This guide will showcase how to further configure the devices once everything is installed. These tweaks could be necessary for you depending on how you want the devices to function. You can get a feel for the functionality here and either conduct your own tests or continue onto the walkthrough we put together.
Use the samba-tool command to bring up the configuration menu for Samba. This will let you control everything about Samba that you should ever need to tweak.

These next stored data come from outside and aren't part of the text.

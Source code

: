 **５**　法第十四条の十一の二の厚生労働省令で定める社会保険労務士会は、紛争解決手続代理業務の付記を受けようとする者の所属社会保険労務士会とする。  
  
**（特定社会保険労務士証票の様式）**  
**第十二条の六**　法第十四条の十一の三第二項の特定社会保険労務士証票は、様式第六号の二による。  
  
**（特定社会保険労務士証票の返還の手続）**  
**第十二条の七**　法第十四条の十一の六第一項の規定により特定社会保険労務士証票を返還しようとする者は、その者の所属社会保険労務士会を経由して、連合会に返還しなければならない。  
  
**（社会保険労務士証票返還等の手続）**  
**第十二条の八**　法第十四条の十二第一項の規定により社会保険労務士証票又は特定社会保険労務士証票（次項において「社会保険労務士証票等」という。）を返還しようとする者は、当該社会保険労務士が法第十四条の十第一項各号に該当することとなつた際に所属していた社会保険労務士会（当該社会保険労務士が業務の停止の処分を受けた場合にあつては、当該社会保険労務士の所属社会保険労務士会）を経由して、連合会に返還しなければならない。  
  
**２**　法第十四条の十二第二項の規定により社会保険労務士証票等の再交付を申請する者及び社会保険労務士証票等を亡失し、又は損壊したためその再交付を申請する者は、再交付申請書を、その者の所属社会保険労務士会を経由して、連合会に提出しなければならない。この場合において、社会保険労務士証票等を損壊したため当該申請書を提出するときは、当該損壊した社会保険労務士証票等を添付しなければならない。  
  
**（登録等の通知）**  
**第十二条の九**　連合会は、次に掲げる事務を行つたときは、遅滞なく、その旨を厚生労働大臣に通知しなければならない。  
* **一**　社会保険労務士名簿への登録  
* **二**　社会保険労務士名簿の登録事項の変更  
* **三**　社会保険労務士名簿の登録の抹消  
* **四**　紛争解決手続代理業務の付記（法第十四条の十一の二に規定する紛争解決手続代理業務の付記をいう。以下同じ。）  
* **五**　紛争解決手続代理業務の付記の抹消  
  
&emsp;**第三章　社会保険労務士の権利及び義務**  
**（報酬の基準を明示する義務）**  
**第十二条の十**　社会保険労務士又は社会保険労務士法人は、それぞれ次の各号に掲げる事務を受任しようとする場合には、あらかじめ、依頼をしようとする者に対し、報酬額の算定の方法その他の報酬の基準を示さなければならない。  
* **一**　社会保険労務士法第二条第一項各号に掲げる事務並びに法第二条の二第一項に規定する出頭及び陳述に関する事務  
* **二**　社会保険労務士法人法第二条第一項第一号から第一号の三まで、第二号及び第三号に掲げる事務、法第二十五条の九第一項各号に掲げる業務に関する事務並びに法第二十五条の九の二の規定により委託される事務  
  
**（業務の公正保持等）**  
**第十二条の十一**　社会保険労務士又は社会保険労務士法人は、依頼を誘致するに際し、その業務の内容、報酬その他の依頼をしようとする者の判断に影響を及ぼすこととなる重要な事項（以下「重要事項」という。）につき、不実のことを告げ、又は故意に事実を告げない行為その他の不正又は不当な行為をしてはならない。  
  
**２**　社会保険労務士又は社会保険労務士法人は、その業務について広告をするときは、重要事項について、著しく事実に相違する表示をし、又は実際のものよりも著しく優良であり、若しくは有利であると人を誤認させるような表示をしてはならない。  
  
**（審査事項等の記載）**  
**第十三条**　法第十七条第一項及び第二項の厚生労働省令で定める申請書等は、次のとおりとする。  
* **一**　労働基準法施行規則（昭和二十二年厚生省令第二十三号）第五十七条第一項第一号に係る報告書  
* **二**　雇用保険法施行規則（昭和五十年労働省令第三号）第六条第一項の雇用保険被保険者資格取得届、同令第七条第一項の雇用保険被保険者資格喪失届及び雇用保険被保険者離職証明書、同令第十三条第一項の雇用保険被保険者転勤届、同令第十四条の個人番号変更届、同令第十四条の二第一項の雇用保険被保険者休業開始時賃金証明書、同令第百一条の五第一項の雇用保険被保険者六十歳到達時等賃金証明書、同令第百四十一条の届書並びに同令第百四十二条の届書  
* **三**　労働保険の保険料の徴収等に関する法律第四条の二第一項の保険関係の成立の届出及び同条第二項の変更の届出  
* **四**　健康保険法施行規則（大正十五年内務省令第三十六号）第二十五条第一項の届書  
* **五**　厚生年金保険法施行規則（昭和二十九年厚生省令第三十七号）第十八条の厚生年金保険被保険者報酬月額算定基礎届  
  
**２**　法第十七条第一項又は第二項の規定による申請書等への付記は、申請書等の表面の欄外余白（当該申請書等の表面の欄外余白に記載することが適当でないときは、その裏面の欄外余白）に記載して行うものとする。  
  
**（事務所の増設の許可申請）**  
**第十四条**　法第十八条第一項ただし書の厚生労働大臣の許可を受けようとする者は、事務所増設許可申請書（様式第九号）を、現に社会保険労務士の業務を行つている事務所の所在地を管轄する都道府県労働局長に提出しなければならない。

On the two AD-DC boxes, use the following command:
samba-tool domain trust create DOMAIN [options]
Helpful link:
https://access.redhat.com/documentation/en-us/red_hat_enterprise_linux/7/html/system-level_authentication_guide/using_trusts
Keytabs need to be exported in order to make sure permissions are properly granted for certain users to access certain services. Here is an example:
Create spn rcmd/beaglebone1.dtkm.local and rcmd/beaglebone1 for user BEAGLEBONE1$ (this is done on the AD-DC)
samba-tool spn add rcmd/beaglebone1.dtkm.local BEAGLEBONE1$
samba-tool spn add rcmd/beaglebone1 BEAGLEBONE1$
samba-tool domain exportkeytab mykeytab-1 --principal=rcmd/beaglebone1.dtkm.local
samba-tool domain exportkeytab mykeytab-1 --principal=rcmd/beaglebone1
Move to BBB, merge with /etc/krb5.keytab
ktutil copy mykeytab-1 /etc/krb5.keytab
run
kinit
net ads join -k
To check, run
ktutil -k /etc/krb5.keytab list
Within the Relay Server and RTU folders, there is a subfolder called cidFiles. The files within contain references to the devices' IP and MAC addresses. You must change these to reflect your setup, otherwise the programs will not run correctly.
Download the code and change any hardcoded IP or FQDN references within to match your situation.
Build with “make” command.
Run with the following (same can be done for the server program):
LD_PRELOAD=/path/to/client.o ./binary